As you reproduce every line below, keep it exactly as written and leave out the images.
═════ Recorded information ═════
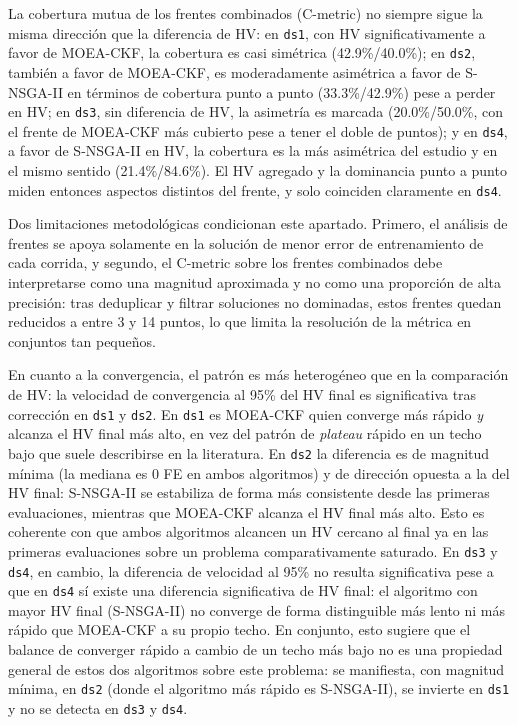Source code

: La cobertura mutua de los frentes combinados (C-metric) no siempre sigue la misma dirección que la diferencia de HV: en \texttt{ds1}, con HV significativamente a favor de MOEA-CKF, la cobertura es casi simétrica (42.9\%/40.0\%); en \texttt{ds2}, también a favor de MOEA-CKF, es moderadamente asimétrica a favor de S-NSGA-II en términos de cobertura punto a punto (33.3\%/42.9\%) pese a perder en HV; en \texttt{ds3}, sin diferencia de HV, la asimetría es marcada (20.0\%/50.0\%, con el frente de MOEA-CKF más cubierto pese a tener el doble de puntos); y en \texttt{ds4}, a favor de S-NSGA-II en HV, la cobertura es la más asimétrica del estudio y en el mismo sentido (21.4\%/84.6\%). El HV agregado y la dominancia punto a punto miden entonces aspectos distintos del frente, y solo coinciden claramente en \texttt{ds4}.

Dos limitaciones metodológicas condicionan este apartado. Primero, el análisis de frentes se apoya solamente en la solución de menor error de entrenamiento de cada corrida, y segundo, el C-metric sobre los frentes combinados debe interpretarse como una magnitud aproximada y no como una proporción de alta precisión: tras deduplicar y filtrar soluciones no dominadas, estos frentes quedan reducidos a entre 3 y 14 puntos, lo que limita la resolución de la métrica en conjuntos tan pequeños.

En cuanto a la convergencia, el patrón es más heterogéneo que en la comparación de HV: la velocidad de convergencia al 95\% del HV final es significativa tras corrección en \texttt{ds1} y \texttt{ds2}. En \texttt{ds1} es MOEA-CKF quien converge más rápido \emph{y} alcanza el HV final más alto, en vez del patrón de \textit{plateau} rápido en un techo bajo que suele describirse en la literatura. En \texttt{ds2} la diferencia es de magnitud mínima (la mediana es 0 FE en ambos algoritmos) y de dirección opuesta a la del HV final: S-NSGA-II se estabiliza de forma más consistente desde las primeras evaluaciones, mientras que MOEA-CKF alcanza el HV final más alto. Esto es coherente con que ambos algoritmos alcancen un HV cercano al final ya en las primeras evaluaciones sobre un problema comparativamente saturado. En \texttt{ds3} y \texttt{ds4}, en cambio, la diferencia de velocidad al 95\% no resulta significativa pese a que en \texttt{ds4} sí existe una diferencia significativa de HV final: el algoritmo con mayor HV final (S-NSGA-II) no converge de forma distinguible más lento ni más rápido que MOEA-CKF a su propio techo. En conjunto, esto sugiere que el balance de converger rápido a cambio de un techo más bajo no es una propiedad general de estos dos algoritmos sobre este problema: se manifiesta, con magnitud mínima, en \texttt{ds2} (donde el algoritmo más rápido es S-NSGA-II), se invierte en \texttt{ds1} y no se detecta en \texttt{ds3} y \texttt{ds4}.

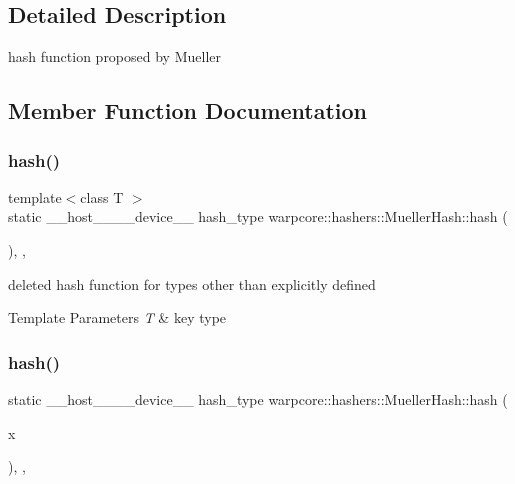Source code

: \subsection{Detailed Description}
hash function proposed by Mueller 

\subsection{Member Function Documentation}
\mbox{\label{classwarpcore_1_1hashers_1_1MuellerHash_af2d2d88d32709788964af04198e4f60c}} 
\subsubsection{\texorpdfstring{hash()}{hash()}\hspace{0.1cm}{\footnotesize\ttfamily [1/2]}}
{\footnotesize\ttfamily template$<$class T $>$ \\
static \+\_\+\+\_\+host\+\_\+\+\_\+\+\_\+\+\_\+device\+\_\+\+\_\+ hash\+\_\+type warpcore\+::hashers\+::\+Mueller\+Hash\+::hash (\begin{DoxyParamCaption}\item[{T}]{ }\end{DoxyParamCaption})\hspace{0.3cm}{\ttfamily [inline]}, {\ttfamily [static]}, {\ttfamily [delete]}}



deleted hash function for types other than explicitly defined 


\begin{DoxyTemplParams}{Template Parameters}
{\em T} & key type \\
\hline
\end{DoxyTemplParams}
\mbox{\label{classwarpcore_1_1hashers_1_1MuellerHash_aa02ad6cfc87f45c9c16fb563811f8919}} 
\subsubsection{\texorpdfstring{hash()}{hash()}\hspace{0.1cm}{\footnotesize\ttfamily [2/2]}}
{\footnotesize\ttfamily static \+\_\+\+\_\+host\+\_\+\+\_\+\+\_\+\+\_\+device\+\_\+\+\_\+ hash\+\_\+type warpcore\+::hashers\+::\+Mueller\+Hash\+::hash (\begin{DoxyParamCaption}\item[{key\+\_\+type}]{x }\end{DoxyParamCaption})\hspace{0.3cm}{\ttfamily [inline]}, {\ttfamily [static]}, {\ttfamily [noexcept]}}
═════
▶ _Problem solution_
Source code

: La cobertura mutua de los frentes combinados (C-metric) no siempre sigue la misma dirección que la diferencia de HV: en \texttt{ds1}, con HV significativamente a favor de MOEA-CKF, la cobertura es casi simétrica (42.9\%/40.0\%); en \texttt{ds2}, también a favor de MOEA-CKF, es moderadamente asimétrica a favor de S-NSGA-II en términos de cobertura punto a punto (33.3\%/42.9\%) pese a perder en HV; en \texttt{ds3}, sin diferencia de HV, la asimetría es marcada (20.0\%/50.0\%, con el frente de MOEA-CKF más cubierto pese a tener el doble de puntos); y en \texttt{ds4}, a favor de S-NSGA-II en HV, la cobertura es la más asimétrica del estudio y en el mismo sentido (21.4\%/84.6\%). El HV agregado y la dominancia punto a punto miden entonces aspectos distintos del frente, y solo coinciden claramente en \texttt{ds4}.

Dos limitaciones metodológicas condicionan este apartado. Primero, el análisis de frentes se apoya solamente en la solución de menor error de entrenamiento de cada corrida, y segundo, el C-metric sobre los frentes combinados debe interpretarse como una magnitud aproximada y no como una proporción de alta precisión: tras deduplicar y filtrar soluciones no dominadas, estos frentes quedan reducidos a entre 3 y 14 puntos, lo que limita la resolución de la métrica en conjuntos tan pequeños.

En cuanto a la convergencia, el patrón es más heterogéneo que en la comparación de HV: la velocidad de convergencia al 95\% del HV final es significativa tras corrección en \texttt{ds1} y \texttt{ds2}. En \texttt{ds1} es MOEA-CKF quien converge más rápido \emph{y} alcanza el HV final más alto, en vez del patrón de \textit{plateau} rápido en un techo bajo que suele describirse en la literatura. En \texttt{ds2} la diferencia es de magnitud mínima (la mediana es 0 FE en ambos algoritmos) y de dirección opuesta a la del HV final: S-NSGA-II se estabiliza de forma más consistente desde las primeras evaluaciones, mientras que MOEA-CKF alcanza el HV final más alto. Esto es coherente con que ambos algoritmos alcancen un HV cercano al final ya en las primeras evaluaciones sobre un problema comparativamente saturado. En \texttt{ds3} y \texttt{ds4}, en cambio, la diferencia de velocidad al 95\% no resulta significativa pese a que en \texttt{ds4} sí existe una diferencia significativa de HV final: el algoritmo con mayor HV final (S-NSGA-II) no converge de forma distinguible más lento ni más rápido que MOEA-CKF a su propio techo. En conjunto, esto sugiere que el balance de converger rápido a cambio de un techo más bajo no es una propiedad general de estos dos algoritmos sobre este problema: se manifiesta, con magnitud mínima, en \texttt{ds2} (donde el algoritmo más rápido es S-NSGA-II), se invierte en \texttt{ds1} y no se detecta en \texttt{ds3} y \texttt{ds4}.

Source code

: \subsection{Detailed Description}
hash function proposed by Mueller 

\subsection{Member Function Documentation}
\mbox{\label{classwarpcore_1_1hashers_1_1MuellerHash_af2d2d88d32709788964af04198e4f60c}} 
\subsubsection{\texorpdfstring{hash()}{hash()}\hspace{0.1cm}{\footnotesize\ttfamily [1/2]}}
{\footnotesize\ttfamily template$<$class T $>$ \\
static \+\_\+\+\_\+host\+\_\+\+\_\+\+\_\+\+\_\+device\+\_\+\+\_\+ hash\+\_\+type warpcore\+::hashers\+::\+Mueller\+Hash\+::hash (\begin{DoxyParamCaption}\item[{T}]{ }\end{DoxyParamCaption})\hspace{0.3cm}{\ttfamily [inline]}, {\ttfamily [static]}, {\ttfamily [delete]}}



deleted hash function for types other than explicitly defined 


\begin{DoxyTemplParams}{Template Parameters}
{\em T} & key type \\
\hline
\end{DoxyTemplParams}
\mbox{\label{classwarpcore_1_1hashers_1_1MuellerHash_aa02ad6cfc87f45c9c16fb563811f8919}} 
\subsubsection{\texorpdfstring{hash()}{hash()}\hspace{0.1cm}{\footnotesize\ttfamily [2/2]}}
{\footnotesize\ttfamily static \+\_\+\+\_\+host\+\_\+\+\_\+\+\_\+\+\_\+device\+\_\+\+\_\+ hash\+\_\+type warpcore\+::hashers\+::\+Mueller\+Hash\+::hash (\begin{DoxyParamCaption}\item[{key\+\_\+type}]{x }\end{DoxyParamCaption})\hspace{0.3cm}{\ttfamily [inline]}, {\ttfamily [static]}, {\ttfamily [noexcept]}}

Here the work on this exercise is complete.